Records shown -
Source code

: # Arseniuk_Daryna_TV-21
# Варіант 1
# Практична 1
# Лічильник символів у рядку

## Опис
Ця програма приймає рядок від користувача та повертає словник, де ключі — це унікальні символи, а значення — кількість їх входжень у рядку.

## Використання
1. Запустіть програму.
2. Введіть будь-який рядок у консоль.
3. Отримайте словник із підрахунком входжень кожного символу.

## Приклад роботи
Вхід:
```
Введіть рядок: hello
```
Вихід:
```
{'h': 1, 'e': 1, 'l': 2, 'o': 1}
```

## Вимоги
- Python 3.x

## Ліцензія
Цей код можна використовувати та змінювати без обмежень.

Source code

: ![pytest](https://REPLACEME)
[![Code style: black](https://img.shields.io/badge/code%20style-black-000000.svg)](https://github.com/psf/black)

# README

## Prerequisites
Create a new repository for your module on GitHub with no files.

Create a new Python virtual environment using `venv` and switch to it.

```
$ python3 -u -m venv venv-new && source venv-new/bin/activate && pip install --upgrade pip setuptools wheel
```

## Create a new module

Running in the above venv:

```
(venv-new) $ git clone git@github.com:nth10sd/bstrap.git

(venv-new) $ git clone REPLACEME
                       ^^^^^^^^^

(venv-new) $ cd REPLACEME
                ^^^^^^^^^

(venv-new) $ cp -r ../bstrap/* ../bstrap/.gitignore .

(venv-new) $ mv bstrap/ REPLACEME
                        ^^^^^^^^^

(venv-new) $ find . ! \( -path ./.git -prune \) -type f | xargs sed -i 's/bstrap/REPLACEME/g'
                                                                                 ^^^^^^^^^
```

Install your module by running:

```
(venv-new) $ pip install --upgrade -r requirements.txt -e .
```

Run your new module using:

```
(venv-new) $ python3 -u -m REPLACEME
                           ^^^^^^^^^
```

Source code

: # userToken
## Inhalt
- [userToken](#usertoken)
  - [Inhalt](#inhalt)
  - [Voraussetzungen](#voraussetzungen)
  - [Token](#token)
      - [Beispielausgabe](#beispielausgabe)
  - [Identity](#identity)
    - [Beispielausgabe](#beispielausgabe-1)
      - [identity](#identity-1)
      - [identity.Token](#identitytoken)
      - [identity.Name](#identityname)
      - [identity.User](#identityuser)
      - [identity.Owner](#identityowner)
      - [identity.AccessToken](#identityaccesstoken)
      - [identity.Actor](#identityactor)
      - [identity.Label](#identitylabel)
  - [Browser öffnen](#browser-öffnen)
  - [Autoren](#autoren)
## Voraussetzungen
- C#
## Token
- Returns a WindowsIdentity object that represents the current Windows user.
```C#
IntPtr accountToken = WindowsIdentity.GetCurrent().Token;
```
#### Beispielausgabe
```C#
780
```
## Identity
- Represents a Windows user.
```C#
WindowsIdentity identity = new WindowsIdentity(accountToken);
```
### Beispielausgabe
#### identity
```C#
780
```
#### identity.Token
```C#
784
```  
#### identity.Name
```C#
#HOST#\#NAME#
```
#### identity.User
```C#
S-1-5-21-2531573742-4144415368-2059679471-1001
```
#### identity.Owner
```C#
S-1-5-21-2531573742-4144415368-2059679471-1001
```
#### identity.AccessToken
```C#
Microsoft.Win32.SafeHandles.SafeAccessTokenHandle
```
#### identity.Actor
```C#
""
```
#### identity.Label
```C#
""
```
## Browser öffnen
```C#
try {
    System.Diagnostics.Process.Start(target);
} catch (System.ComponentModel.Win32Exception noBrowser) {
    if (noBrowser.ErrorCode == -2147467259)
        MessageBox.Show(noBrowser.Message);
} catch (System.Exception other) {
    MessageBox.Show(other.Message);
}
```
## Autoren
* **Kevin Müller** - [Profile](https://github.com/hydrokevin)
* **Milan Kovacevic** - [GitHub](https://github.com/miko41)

The task - Repeat exactly the lines above from the one with "## Voraussetzungen" up to and including the one with "#### identity.User". No other line belongs in the reply.

Response for this exercise -
## Voraussetzungen
- C#
## Token
- Returns a WindowsIdentity object that represents the current Windows user.
```C#
IntPtr accountToken = WindowsIdentity.GetCurrent().Token;
```
#### Beispielausgabe
```C#
780
```
## Identity
- Represents a Windows user.
```C#
WindowsIdentity identity = new WindowsIdentity(accountToken);
```
### Beispielausgabe
#### identity
```C#
780
```
#### identity.Token
```C#
784
```  
#### identity.Name
```C#
#HOST#\#NAME#
```
#### identity.User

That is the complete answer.